Given the entries that follow, write out exactly the lines starting at the one containing "are the take" and ending at the one containing "Mass vs. Cooling", both ends included, and only those.

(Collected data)
┄┄┄┄┄┄┄┄┄┄┄┄┄┄┄┄┄┄┄┄

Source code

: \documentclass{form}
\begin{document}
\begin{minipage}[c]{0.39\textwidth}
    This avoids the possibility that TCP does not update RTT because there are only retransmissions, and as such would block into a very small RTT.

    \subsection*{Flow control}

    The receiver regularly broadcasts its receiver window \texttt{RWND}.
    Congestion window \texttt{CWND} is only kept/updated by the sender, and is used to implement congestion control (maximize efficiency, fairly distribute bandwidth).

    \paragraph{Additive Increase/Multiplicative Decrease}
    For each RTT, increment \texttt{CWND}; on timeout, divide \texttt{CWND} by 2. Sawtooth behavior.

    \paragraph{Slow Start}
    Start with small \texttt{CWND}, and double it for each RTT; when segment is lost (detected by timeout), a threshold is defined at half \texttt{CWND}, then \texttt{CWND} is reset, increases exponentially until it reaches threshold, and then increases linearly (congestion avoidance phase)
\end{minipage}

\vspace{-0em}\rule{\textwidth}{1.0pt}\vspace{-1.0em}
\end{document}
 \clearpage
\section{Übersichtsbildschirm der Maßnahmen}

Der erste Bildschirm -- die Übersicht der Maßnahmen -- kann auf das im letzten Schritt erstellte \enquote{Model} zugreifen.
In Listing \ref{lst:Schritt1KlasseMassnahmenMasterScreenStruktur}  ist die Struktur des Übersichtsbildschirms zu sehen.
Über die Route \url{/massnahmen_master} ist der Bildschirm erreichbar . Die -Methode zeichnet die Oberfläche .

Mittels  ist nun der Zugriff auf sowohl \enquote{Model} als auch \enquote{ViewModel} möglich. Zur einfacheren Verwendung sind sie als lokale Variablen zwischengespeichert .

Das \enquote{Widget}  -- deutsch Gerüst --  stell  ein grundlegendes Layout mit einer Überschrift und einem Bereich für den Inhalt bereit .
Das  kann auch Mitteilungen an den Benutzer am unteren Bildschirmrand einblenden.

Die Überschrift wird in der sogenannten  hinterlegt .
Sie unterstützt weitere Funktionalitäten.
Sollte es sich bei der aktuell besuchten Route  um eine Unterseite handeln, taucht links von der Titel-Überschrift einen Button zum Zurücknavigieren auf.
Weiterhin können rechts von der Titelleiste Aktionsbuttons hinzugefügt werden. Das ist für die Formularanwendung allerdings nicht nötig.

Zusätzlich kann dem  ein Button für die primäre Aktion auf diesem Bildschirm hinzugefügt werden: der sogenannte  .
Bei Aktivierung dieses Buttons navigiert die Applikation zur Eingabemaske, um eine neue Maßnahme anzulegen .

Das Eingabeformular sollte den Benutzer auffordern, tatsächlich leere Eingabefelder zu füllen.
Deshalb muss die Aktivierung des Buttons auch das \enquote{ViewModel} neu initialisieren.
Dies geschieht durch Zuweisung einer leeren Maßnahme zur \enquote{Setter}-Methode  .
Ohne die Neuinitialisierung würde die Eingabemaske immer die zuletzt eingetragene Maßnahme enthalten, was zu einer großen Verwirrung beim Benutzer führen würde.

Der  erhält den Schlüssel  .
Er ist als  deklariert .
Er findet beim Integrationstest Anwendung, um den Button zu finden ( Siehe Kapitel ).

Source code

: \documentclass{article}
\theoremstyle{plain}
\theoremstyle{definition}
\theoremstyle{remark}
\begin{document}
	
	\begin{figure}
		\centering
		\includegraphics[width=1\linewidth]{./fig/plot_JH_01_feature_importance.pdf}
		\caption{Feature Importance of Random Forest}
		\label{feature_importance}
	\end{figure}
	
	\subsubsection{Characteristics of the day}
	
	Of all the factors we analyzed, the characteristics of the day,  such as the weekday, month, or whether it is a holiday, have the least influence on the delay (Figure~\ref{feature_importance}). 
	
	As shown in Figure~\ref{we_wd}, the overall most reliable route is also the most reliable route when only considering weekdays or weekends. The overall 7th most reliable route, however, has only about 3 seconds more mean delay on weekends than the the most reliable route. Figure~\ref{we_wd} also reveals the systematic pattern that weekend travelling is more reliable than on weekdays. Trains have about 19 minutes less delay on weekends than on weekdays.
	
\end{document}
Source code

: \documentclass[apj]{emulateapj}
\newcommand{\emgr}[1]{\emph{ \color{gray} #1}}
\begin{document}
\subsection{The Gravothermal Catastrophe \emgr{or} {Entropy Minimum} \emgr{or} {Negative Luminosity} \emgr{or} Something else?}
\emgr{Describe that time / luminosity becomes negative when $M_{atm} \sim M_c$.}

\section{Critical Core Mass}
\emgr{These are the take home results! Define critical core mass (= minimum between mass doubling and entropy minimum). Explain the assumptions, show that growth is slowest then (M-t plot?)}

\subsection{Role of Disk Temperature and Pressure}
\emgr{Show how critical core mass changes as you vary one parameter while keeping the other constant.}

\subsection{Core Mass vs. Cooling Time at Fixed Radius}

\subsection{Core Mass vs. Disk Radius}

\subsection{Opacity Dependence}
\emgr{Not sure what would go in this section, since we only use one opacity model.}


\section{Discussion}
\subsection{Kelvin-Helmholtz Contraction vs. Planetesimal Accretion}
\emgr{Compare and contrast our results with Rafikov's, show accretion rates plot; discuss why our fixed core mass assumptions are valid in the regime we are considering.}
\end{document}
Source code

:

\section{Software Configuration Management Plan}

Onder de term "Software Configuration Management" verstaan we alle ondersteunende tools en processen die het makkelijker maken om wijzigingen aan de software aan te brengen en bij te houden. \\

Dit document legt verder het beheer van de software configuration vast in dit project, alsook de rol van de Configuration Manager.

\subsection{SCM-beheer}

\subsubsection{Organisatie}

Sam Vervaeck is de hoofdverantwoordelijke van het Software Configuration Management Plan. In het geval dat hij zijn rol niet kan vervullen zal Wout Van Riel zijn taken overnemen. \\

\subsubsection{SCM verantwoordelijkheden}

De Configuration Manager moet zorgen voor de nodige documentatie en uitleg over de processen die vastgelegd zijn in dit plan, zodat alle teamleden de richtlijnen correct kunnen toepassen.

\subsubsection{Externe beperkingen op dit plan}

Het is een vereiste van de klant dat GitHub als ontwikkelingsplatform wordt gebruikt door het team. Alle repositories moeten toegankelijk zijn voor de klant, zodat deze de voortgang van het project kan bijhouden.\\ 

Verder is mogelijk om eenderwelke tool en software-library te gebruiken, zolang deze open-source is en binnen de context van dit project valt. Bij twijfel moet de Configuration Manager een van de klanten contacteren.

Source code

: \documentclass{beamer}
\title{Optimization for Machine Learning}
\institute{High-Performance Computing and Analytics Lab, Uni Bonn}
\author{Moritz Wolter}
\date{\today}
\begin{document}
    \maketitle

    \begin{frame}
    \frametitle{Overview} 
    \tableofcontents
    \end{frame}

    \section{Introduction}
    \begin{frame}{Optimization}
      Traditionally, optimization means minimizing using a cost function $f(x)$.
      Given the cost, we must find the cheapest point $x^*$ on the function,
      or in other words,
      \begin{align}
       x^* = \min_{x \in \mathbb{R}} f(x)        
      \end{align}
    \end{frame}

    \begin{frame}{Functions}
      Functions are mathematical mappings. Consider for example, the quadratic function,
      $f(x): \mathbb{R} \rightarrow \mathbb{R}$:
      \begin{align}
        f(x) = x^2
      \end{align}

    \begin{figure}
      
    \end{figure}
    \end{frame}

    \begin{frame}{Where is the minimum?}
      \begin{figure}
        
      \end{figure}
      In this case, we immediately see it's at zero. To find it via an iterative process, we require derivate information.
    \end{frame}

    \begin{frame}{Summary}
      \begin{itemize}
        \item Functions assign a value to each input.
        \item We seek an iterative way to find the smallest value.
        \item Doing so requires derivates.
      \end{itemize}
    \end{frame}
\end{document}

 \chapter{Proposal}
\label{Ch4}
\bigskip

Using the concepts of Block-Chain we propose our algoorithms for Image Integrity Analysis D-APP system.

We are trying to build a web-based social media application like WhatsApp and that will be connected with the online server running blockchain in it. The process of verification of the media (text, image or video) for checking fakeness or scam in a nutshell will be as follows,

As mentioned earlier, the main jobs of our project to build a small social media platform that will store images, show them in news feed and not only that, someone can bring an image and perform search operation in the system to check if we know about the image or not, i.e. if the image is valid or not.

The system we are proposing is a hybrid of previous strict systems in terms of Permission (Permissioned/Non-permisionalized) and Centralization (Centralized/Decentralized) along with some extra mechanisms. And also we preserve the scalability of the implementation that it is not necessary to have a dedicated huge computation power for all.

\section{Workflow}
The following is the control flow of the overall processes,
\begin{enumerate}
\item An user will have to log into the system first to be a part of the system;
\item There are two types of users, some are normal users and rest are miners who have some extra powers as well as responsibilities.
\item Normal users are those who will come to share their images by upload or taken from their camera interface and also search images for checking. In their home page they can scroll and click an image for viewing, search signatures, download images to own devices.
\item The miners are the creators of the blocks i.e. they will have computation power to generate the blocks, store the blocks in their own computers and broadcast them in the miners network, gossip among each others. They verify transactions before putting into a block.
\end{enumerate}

┄┄┄┄┄┄┄┄┄┄┄┄┄┄┄┄┄┄┄┄

== EXERCISE RESULT ==
\emgr{These are the take home results! Define critical core mass (= minimum between mass doubling and entropy minimum). Explain the assumptions, show that growth is slowest then (M-t plot?)}

\subsection{Role of Disk Temperature and Pressure}
\emgr{Show how critical core mass changes as you vary one parameter while keeping the other constant.}

\subsection{Core Mass vs. Cooling Time at Fixed Radius}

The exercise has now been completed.